The records appear below. Report how many of their lines contain the word "begin", giving the number alone.

(MATERIAL PROVIDED Opens)

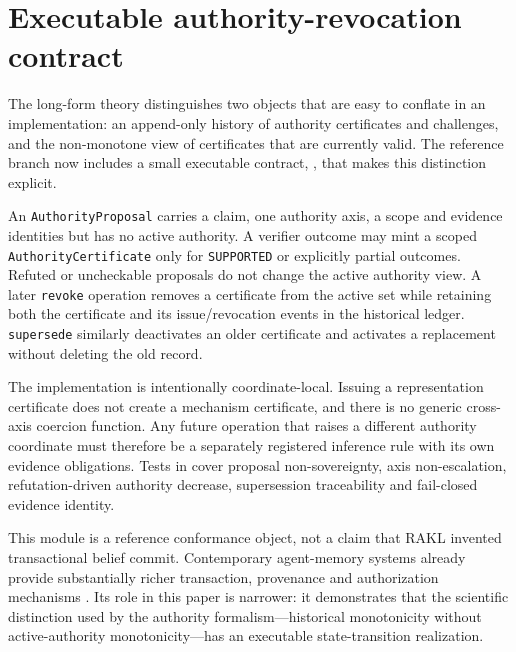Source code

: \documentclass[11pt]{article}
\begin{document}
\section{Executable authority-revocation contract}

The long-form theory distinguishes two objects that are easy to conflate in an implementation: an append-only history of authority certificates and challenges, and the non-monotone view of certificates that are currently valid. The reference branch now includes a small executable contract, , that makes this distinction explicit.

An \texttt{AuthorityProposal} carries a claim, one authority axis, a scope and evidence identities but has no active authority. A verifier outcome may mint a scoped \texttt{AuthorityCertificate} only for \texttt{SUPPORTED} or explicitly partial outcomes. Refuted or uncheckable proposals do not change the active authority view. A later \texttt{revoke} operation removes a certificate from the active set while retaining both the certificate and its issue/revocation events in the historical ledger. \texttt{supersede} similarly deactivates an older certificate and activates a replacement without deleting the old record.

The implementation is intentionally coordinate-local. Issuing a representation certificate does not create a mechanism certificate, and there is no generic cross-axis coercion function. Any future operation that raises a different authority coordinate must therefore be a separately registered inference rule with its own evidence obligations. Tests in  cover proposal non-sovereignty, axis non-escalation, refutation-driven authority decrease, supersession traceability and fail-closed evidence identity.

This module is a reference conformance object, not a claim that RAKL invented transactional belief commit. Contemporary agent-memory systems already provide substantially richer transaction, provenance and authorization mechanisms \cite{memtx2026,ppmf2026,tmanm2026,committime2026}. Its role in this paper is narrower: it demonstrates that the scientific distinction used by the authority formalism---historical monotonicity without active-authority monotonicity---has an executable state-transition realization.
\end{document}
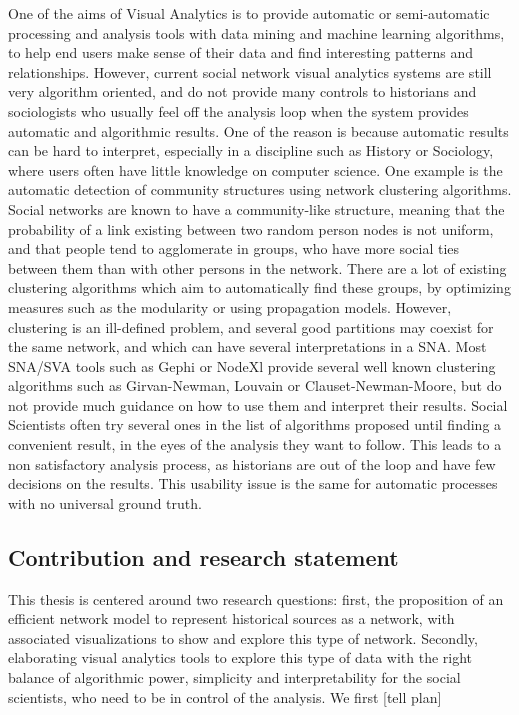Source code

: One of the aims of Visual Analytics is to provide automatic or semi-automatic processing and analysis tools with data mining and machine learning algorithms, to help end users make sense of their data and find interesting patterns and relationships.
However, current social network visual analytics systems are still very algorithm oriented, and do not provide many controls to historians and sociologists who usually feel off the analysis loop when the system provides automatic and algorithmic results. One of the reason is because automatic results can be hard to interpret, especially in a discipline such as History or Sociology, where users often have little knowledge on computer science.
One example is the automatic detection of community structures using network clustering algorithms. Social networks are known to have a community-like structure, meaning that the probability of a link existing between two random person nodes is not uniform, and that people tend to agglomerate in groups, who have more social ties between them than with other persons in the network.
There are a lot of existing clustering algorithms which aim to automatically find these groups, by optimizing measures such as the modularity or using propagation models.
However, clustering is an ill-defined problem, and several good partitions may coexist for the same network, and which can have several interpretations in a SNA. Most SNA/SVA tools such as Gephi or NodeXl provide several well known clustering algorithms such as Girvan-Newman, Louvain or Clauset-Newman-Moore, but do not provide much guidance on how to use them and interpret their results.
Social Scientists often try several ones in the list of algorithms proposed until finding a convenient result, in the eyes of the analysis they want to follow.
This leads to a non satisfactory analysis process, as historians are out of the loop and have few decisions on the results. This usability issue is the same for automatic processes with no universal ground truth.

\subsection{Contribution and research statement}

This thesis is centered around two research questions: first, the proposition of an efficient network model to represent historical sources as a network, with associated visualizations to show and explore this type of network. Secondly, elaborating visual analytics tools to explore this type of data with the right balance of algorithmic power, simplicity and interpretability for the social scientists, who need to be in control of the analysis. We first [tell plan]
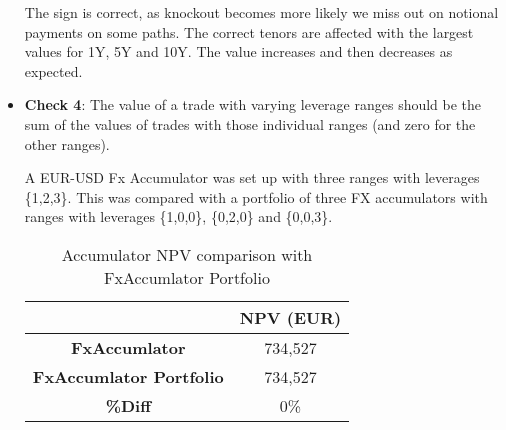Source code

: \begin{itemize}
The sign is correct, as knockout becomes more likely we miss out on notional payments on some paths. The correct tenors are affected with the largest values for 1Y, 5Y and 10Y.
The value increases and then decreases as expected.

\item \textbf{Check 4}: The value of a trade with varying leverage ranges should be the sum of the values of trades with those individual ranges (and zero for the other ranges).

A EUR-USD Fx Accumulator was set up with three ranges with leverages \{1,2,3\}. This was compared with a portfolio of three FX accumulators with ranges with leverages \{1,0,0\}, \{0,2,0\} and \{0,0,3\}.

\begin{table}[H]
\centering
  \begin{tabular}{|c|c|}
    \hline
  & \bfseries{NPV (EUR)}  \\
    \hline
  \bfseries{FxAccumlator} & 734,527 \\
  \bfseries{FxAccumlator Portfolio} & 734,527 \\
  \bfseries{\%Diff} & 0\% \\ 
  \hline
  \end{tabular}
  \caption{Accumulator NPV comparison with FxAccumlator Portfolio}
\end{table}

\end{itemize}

(MATERIAL PROVIDED Closes)

WRITTEN ANSWER: 4